>>>

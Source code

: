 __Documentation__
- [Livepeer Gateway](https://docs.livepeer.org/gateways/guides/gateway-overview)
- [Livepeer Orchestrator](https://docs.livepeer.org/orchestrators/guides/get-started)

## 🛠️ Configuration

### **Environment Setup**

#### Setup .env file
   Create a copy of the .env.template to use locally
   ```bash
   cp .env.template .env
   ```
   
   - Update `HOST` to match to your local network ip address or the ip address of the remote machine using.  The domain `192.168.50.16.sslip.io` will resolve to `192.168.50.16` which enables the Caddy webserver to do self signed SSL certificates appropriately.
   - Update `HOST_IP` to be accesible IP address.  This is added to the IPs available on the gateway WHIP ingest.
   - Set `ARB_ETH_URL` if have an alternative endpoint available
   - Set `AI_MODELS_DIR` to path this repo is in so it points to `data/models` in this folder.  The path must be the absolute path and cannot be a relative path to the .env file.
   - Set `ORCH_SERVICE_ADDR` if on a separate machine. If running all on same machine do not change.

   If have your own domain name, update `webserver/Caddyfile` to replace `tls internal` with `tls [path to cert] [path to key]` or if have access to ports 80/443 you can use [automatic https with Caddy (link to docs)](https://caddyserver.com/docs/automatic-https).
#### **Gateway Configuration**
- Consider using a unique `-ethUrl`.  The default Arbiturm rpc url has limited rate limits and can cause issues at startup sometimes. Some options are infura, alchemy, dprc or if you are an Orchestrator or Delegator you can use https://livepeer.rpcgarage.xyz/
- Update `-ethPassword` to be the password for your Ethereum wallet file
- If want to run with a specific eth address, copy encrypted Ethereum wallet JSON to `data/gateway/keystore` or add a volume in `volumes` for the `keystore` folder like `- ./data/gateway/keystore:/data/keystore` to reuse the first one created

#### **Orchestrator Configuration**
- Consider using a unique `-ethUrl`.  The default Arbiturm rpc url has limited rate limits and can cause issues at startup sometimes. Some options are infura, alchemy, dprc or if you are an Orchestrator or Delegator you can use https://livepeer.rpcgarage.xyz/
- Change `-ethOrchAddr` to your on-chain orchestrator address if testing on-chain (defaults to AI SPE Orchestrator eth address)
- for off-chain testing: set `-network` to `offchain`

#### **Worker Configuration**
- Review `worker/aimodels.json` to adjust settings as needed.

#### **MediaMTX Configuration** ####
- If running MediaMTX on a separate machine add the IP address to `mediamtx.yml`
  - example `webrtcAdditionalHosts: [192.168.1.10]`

<<<

*Your assignment*. The lines to return are those in the entries above that hold "MediaMTX".

*Task response*.
#### **MediaMTX Configuration** ####
- If running MediaMTX on a separate machine add the IP address to `mediamtx.yml`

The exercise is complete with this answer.